Będzie komplet?

Niewykluczone, że przy komplecie publiczności odbędzie się sobotni finał DMŚJ. Bilety na gorzowską imprezę sprzedają się bardzo dobrze.

Zainteresowanie sobotnim finałem jest bardzo duże. - Jesteśmy z tego powodu bardzo zadowoleni. Z całą pewnością mogę zapewnić, że około 8 tysięcy biletów zostanie sprzedanych - mówi prezes gorzowskiej Stali, Władysław Komarnicki.

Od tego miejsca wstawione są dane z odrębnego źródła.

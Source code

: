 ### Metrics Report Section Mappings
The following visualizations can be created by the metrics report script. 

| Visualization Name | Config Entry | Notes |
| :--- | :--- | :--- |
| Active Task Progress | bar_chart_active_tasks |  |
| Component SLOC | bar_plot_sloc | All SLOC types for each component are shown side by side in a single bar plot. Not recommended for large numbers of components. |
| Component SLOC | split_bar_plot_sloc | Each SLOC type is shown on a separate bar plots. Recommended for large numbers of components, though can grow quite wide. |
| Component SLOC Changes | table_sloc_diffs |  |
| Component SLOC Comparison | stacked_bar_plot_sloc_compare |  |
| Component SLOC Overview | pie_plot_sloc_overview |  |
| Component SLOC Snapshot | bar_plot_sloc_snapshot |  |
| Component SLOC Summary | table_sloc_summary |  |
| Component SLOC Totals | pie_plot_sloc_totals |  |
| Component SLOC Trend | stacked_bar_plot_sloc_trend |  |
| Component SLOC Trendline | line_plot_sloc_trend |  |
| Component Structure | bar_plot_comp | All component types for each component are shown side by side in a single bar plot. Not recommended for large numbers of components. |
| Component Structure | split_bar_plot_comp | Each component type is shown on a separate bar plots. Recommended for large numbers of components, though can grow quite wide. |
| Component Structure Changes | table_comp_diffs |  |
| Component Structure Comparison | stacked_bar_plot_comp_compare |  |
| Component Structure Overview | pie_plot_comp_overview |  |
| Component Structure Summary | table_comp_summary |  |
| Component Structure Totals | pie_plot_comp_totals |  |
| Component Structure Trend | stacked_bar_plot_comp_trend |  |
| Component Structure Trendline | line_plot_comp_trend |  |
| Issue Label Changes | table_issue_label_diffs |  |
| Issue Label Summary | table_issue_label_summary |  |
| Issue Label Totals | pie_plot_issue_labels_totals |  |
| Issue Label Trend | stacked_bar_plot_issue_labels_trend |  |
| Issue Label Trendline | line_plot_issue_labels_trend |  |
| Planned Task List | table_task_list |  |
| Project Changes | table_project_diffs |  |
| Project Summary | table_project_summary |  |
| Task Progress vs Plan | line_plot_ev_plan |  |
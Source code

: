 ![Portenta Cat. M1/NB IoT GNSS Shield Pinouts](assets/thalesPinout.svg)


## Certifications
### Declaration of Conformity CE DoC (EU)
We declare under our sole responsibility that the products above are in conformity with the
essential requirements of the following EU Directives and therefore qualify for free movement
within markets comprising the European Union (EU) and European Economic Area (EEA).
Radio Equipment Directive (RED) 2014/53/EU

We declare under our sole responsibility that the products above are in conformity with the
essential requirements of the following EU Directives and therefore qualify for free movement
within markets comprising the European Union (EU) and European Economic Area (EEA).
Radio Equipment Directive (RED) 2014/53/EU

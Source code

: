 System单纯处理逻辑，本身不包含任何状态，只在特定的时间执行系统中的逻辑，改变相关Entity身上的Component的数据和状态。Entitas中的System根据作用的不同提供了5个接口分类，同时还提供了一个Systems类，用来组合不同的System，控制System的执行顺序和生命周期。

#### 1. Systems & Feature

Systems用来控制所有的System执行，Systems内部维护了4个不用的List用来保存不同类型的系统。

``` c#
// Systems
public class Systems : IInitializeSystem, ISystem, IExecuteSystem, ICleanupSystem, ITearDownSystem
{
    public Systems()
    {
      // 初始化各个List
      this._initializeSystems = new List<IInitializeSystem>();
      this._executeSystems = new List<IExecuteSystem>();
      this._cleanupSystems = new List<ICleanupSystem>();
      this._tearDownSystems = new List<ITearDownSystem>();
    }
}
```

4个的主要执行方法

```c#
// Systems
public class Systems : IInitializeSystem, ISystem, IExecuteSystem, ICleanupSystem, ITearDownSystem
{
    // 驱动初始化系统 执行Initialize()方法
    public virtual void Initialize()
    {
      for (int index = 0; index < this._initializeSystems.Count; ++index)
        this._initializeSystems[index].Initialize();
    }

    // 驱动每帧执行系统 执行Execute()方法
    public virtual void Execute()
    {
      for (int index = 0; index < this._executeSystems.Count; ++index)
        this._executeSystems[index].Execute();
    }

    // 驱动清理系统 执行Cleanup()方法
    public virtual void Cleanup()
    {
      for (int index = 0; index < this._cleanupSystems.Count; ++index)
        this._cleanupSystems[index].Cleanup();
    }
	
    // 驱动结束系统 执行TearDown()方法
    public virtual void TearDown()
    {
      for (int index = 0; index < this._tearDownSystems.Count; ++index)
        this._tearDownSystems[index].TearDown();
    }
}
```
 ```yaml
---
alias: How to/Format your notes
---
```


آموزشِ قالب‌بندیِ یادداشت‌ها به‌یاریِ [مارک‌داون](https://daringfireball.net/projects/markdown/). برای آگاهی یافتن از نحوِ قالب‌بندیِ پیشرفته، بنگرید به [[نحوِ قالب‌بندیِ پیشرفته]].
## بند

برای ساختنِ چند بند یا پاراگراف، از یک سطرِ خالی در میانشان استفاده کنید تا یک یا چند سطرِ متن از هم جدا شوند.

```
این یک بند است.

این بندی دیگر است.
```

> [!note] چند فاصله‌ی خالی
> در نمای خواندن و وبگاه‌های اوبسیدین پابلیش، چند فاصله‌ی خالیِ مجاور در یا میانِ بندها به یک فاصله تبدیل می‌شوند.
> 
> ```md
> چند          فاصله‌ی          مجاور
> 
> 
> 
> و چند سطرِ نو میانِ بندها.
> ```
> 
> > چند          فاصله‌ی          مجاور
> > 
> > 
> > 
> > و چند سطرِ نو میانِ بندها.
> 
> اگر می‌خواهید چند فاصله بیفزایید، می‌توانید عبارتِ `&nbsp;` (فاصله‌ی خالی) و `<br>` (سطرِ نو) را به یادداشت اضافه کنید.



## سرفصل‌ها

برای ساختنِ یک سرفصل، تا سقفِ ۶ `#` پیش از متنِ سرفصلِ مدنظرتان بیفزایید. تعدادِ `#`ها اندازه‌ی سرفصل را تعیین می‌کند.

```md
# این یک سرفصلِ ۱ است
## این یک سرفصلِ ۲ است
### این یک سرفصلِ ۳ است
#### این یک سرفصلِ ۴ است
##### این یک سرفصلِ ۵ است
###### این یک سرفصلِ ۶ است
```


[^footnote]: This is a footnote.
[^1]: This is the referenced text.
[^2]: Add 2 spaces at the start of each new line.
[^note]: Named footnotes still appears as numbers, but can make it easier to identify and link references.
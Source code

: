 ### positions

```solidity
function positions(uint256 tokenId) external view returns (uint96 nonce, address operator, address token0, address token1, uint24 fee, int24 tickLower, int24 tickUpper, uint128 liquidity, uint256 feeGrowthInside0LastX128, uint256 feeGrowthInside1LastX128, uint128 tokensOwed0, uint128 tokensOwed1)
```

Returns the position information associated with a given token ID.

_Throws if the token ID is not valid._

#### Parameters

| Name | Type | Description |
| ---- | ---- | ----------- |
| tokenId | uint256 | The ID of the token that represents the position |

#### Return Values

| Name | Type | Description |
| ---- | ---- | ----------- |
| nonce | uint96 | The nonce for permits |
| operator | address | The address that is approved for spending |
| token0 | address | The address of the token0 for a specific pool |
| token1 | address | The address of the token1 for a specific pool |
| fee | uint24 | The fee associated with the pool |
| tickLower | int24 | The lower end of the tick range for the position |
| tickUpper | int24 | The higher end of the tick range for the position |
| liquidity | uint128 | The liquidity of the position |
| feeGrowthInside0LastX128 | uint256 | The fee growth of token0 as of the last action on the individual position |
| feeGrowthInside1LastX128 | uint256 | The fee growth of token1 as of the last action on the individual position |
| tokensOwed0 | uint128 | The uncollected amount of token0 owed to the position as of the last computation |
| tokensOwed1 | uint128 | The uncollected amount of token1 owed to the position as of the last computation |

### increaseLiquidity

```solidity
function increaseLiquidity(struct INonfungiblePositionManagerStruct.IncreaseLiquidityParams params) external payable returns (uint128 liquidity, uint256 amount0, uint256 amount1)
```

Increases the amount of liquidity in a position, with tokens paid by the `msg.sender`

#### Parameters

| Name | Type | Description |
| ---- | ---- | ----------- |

Skąd u Komarnickiego taka pewność? - Część biletów została już sprzedana. Kolejna część jest w drodze negocjacji. Prowadzimy rozmowy z różnymi zrzeszeniami i firmami. Jestem bardzo zbudowany tym, że na moją prośbę większość zakładów odpowiada bardzo pozytywnie. To wszystko jest gwarantem tego, że będziemy mieć albo komplet publiczności, albo znaczącą liczbę kibiców. Byłbym chyba najszczęśliwszym człowiekiem na świecie, gdyby ta impreza odbyła się przy wypełnionym po brzegi stadionie. To moje wielkie marzenie - tłumaczy.

Z pewnością na frekwencję podczas sobotniej imprezy wpływ mogą mieć ceny biletów, które do wysokich nie należą. - Przez osiem miesięcy prowadziłem rozmowy ze znaną nie tylko w naszym kraju firmą ENEA. Ta firma po raz drugi wchodzi do naszego klubu, ponieważ w minionym sezonie po doświadczeniach z memoriałem Edwarda Jancarza oceniła, że wszystko wypadło perfekcyjnie. Co nam daje sponsoring takiej firmy? Przede wszystkim prestiż, ale także to, że było nas stać, żeby zaproponować kibicom bilety w cenie 10 i 20 zł. Ten ogromny sponsor pozwala nam na takie posunięcie - zakończył Komarnicki.